凄惨マッチの世IV虎が電撃引退、繰り返されるプロレス団体の「トカゲの尻尾切り」 (2/4ページ)
本人はAVデビューを覚悟した理由について、怪我をして以降JDにも新間事務所にも約束したような待遇をして貰えず、何度も裏切られ、身体を治す金すら無くなってしまったからだと証言している。私も同席したAVメーカーでの打ち合わせでは、彼女は「そもそもVシネマなどで濡れ場の経験はあるので、脱ぐ仕事に抵抗はない。それよりも身体を治して最低限の生活ができるだけのお金を稼ぎたい」と言っていた。
AVデビューした事で、レスラー仲間、プロレス専門誌、プロレスファンなど、言ってみればプロレス業界全体から散々に叩かれた、いや集団リンチを喰らったと言ってもいい東城だが、誰が悪いか犯人探しをするなら、都合の良い時だけ彼女を食い物にし、怪我をしてポンコツになった途端に治療費の面倒もみずにお払い箱にした、プロレス団体及び業界人達であろう。彼女が苦しんでいた時に、救いの手を差し伸べてやれなかった全てのプロレス業界関係者のせいで、東城は裸を売り物にするくらいしか人生の選択肢が無くなったのだ。あの時に東城と共に悪者にされたAVメーカーなど、正規の手順で契約書を交わし、当時のどん底のプロレス業界では到底捻出できないような予算を組んでプロジェクトを遂行したのだから、プロレス関係者達は爪の垢を煎じて飲んでおくべきだったろう。

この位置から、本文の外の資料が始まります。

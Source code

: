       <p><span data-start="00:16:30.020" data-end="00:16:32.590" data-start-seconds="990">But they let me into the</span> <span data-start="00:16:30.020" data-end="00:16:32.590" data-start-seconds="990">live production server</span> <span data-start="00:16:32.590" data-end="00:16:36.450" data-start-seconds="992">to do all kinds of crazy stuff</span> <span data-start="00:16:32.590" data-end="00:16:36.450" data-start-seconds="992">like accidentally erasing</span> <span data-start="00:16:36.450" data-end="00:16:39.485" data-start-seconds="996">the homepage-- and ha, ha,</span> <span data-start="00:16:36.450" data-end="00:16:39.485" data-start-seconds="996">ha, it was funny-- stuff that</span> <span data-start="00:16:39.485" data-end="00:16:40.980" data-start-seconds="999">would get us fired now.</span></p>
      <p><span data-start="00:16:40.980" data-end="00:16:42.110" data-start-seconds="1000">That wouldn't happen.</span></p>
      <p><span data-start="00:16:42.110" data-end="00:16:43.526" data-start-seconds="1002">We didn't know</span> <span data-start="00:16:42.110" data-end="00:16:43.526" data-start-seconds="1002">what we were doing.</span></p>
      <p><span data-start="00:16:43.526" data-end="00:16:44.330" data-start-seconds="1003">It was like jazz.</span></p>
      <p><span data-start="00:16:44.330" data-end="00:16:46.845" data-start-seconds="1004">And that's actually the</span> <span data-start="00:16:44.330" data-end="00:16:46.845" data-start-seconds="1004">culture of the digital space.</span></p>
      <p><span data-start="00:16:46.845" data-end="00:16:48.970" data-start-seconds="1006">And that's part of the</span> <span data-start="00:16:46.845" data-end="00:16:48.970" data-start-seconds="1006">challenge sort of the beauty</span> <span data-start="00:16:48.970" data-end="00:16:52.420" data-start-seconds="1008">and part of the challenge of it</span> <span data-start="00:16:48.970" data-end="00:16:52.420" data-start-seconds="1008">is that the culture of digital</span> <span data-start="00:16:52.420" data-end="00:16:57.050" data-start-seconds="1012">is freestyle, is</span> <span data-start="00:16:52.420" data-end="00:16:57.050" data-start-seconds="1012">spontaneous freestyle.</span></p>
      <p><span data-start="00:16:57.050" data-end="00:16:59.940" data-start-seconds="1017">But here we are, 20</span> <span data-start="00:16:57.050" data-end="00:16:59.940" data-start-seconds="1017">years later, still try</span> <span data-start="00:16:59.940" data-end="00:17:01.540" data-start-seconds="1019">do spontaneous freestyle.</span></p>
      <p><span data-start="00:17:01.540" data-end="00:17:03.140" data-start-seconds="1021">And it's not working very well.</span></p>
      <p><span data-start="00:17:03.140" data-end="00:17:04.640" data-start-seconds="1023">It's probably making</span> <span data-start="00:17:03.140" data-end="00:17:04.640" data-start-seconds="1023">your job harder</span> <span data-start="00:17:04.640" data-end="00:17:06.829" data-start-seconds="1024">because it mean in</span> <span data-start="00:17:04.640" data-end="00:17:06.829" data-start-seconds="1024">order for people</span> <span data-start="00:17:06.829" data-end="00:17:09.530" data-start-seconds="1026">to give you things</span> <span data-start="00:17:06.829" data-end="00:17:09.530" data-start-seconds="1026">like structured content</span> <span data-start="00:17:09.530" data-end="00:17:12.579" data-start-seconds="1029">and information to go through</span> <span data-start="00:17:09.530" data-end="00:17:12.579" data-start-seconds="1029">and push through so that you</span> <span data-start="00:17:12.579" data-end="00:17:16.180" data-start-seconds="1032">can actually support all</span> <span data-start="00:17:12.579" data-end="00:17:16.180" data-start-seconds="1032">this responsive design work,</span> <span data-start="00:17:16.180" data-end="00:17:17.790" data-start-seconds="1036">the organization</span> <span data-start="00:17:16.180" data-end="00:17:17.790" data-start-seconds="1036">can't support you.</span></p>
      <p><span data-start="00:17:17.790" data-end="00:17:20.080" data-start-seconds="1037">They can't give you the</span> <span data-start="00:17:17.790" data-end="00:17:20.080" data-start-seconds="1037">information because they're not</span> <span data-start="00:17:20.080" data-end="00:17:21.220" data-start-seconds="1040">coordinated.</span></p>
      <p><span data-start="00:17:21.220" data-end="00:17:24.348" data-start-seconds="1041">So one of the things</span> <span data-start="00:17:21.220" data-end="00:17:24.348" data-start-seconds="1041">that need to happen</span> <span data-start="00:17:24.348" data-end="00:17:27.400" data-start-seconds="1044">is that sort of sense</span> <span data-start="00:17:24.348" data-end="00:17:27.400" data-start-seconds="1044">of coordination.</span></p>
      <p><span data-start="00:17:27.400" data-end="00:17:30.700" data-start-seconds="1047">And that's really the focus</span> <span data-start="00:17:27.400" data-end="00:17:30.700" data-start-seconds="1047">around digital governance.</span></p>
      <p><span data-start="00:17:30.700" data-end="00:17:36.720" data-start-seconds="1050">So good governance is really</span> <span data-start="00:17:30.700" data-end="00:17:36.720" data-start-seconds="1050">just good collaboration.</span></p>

ついでに、表では右へ倣えで東城やAVメーカーを悪しざまに言っておいて、裏ではAVマネーに目が眩んで「自分も金が欲しい」と売り込みをかけて来たプロレス関係者が何人もいた事も書いておく。そんな輩と比べたら、誰も味方がいない状況で自分の身ひとつで何とかしようと腹をくくった東城の方が、よっぽど尊敬できるし、何より "清潔" である。
さて、東城のAV騒動の際には、プロレス団体・業界・ファンは、東城とAVメーカーに罪を負わせて被害者面をしてお終いにしてしまった。本来ならば、彼女のように追い詰められる人間を減らすために、選手の身体のケアは団体が責任を持とうとか、選手の安全を守るためにも何か協会のようなシステムが必要ではないかとか、何かしら騒動をキッカケとした前向きな議論があっても良かったはずである。しかし、当時はそうした動きはついぞ見られなかった。